In three papers published in Science, scientists took the seismic data from InSight and were able to provide an imagery of how upper mantle, crust, and core.

Like Earth, the Red Planet heated up as it formed from the dust and larger clumps of meteoritic material orbiting the Sun that helped shake our early solar system, NASA shared.

As the planets matured, over the first tens of millions of years, the planet separated into three distinct layers--the crust, mantle and core--in a process called differentiation. Part of InSight's mission was to measure the depth, size, and structure of these layers.

As New York Times described it, Mars is one big candy treat. Its crust is like two or three layers of volcanic chocolate covering the mantle below, which has a rigid toffee-like filling that wraps around the planet's core. The core, meanwhile, is like a syrupy center. It is quite different from our Earth's solid but pliable mantle, liquid outer core, and solid inner core.

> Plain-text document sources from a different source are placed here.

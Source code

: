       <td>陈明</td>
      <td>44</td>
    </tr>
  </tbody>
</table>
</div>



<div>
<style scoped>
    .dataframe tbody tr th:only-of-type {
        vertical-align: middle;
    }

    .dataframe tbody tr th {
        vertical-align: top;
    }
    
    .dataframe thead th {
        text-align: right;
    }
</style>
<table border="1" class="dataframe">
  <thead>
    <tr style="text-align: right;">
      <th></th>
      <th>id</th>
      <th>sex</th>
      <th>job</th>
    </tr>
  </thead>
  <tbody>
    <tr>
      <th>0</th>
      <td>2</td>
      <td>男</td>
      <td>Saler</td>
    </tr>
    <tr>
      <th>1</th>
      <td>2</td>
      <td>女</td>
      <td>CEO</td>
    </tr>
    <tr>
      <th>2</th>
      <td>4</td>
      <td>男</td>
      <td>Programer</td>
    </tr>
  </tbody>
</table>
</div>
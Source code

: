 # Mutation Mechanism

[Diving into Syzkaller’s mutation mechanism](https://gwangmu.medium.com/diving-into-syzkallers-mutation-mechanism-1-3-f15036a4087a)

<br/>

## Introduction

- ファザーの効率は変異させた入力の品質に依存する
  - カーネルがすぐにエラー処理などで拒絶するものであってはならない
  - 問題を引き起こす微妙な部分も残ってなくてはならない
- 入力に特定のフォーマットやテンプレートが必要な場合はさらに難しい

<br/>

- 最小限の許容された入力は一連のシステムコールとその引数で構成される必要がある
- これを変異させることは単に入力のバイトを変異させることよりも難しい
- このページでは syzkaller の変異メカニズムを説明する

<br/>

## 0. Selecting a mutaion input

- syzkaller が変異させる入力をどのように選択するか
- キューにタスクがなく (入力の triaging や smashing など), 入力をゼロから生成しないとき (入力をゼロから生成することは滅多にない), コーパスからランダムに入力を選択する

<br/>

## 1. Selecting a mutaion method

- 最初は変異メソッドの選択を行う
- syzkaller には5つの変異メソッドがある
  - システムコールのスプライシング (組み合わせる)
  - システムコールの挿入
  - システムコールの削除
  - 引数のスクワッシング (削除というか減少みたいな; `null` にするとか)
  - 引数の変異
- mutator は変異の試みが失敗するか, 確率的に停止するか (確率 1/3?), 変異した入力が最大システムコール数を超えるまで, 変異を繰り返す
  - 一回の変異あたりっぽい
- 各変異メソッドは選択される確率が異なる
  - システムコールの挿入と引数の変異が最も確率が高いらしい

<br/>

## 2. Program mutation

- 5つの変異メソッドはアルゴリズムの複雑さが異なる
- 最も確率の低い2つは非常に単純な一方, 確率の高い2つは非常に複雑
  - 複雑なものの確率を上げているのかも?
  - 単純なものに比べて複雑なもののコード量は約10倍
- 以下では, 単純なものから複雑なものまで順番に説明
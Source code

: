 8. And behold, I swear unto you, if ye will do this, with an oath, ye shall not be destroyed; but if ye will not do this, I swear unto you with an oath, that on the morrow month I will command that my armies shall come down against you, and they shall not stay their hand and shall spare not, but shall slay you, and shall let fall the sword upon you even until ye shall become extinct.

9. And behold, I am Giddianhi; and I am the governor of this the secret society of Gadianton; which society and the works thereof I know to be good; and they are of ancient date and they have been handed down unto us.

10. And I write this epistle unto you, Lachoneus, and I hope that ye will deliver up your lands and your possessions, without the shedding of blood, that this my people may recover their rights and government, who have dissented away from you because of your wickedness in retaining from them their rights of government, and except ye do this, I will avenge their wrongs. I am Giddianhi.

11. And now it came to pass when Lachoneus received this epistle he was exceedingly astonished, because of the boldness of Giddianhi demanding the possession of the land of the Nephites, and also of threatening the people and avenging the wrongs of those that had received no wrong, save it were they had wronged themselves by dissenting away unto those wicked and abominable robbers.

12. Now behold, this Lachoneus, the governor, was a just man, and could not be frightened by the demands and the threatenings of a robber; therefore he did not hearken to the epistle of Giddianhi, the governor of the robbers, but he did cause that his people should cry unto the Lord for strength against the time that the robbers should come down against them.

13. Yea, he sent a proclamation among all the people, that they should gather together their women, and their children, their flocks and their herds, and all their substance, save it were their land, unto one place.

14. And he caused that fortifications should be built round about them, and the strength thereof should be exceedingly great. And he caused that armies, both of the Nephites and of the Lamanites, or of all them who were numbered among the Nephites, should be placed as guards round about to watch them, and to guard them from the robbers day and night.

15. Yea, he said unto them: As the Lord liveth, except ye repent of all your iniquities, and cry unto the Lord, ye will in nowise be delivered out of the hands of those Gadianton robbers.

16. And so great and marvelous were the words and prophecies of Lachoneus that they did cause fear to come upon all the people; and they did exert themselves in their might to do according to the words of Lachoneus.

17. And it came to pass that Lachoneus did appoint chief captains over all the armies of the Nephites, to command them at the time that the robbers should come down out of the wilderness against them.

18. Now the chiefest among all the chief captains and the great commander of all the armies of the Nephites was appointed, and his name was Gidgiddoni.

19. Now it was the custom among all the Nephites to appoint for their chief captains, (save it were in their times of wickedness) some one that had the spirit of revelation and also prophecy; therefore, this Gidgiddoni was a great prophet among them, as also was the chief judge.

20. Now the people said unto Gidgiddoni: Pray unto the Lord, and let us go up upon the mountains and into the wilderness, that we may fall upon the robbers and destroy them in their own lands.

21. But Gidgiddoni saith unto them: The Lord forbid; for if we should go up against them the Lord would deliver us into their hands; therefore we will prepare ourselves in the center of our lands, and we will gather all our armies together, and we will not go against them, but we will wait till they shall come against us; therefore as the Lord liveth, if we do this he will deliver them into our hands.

Mars is six times less voluminous and quite small possibly because of the slight shrinking of the planet as it continues to cool. This then suggests that the current Mars is a relic of the early solar system.

To get to where scientists are now with constructing a model of Mars from the core outwards has been two years in the making, studying the planet's magnetism, the seismic waves made by marsquakes as it travels through different materials inside the planet, its wobble as it orbits the sun.

The scientist working with NASA's InSight Mars lander have also hosted a live stream sharing the new results and answered questions about the mission and how the findings help our understanding of the formation of planets moving forward.